- _Records shown_
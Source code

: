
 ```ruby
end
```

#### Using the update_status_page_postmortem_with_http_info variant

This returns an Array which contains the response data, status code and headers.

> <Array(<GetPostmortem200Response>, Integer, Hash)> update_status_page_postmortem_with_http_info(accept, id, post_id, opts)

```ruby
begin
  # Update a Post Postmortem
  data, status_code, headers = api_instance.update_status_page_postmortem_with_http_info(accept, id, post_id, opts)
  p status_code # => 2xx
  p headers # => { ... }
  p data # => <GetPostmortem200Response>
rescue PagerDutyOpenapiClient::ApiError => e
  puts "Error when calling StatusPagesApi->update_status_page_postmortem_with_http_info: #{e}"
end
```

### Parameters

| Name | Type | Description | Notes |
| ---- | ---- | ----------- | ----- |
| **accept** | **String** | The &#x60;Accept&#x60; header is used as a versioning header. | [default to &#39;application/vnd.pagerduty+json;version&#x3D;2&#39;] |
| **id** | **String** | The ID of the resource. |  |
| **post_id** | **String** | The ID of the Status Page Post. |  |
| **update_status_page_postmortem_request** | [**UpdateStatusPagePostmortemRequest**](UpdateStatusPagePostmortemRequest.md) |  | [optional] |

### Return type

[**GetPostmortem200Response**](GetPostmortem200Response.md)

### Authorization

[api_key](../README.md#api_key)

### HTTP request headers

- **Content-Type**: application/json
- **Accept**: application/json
==
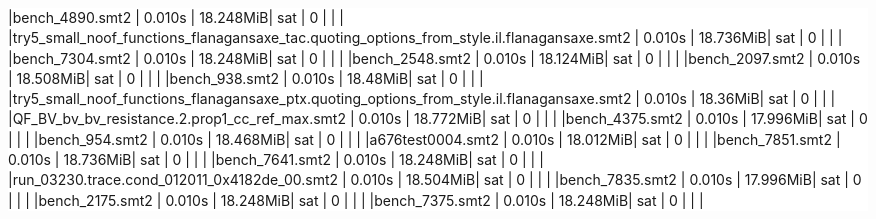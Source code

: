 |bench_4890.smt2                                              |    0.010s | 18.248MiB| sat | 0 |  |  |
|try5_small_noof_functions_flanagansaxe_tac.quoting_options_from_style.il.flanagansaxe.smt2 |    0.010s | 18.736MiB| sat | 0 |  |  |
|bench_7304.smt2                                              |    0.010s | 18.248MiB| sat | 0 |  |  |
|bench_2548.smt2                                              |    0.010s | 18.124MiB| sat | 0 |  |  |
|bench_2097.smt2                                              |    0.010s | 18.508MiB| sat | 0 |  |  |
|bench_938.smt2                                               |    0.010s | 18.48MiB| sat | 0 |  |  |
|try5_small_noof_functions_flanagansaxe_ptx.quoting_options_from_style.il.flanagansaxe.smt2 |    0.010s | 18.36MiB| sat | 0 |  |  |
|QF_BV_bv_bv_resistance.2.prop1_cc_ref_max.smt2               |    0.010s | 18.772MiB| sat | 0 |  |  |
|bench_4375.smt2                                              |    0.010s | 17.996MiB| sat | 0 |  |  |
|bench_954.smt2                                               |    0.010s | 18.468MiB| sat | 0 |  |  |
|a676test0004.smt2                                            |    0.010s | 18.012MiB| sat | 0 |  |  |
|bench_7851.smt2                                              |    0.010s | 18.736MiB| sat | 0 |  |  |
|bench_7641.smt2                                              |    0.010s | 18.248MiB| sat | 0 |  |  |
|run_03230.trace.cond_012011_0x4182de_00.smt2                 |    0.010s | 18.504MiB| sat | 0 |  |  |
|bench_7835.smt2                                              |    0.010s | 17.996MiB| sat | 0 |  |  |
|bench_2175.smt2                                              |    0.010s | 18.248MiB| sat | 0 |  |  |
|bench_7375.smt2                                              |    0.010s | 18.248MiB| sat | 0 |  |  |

- _What you have to do_
Write out, from the lines above, only those from the line with "### Return type" to the line with "- **Accept**: application/json", exactly as given, including the first and the last.

- _Solution to the exercise_
### Return type

[**GetPostmortem200Response**](GetPostmortem200Response.md)

### Authorization

[api_key](../README.md#api_key)

### HTTP request headers

- **Content-Type**: application/json
- **Accept**: application/json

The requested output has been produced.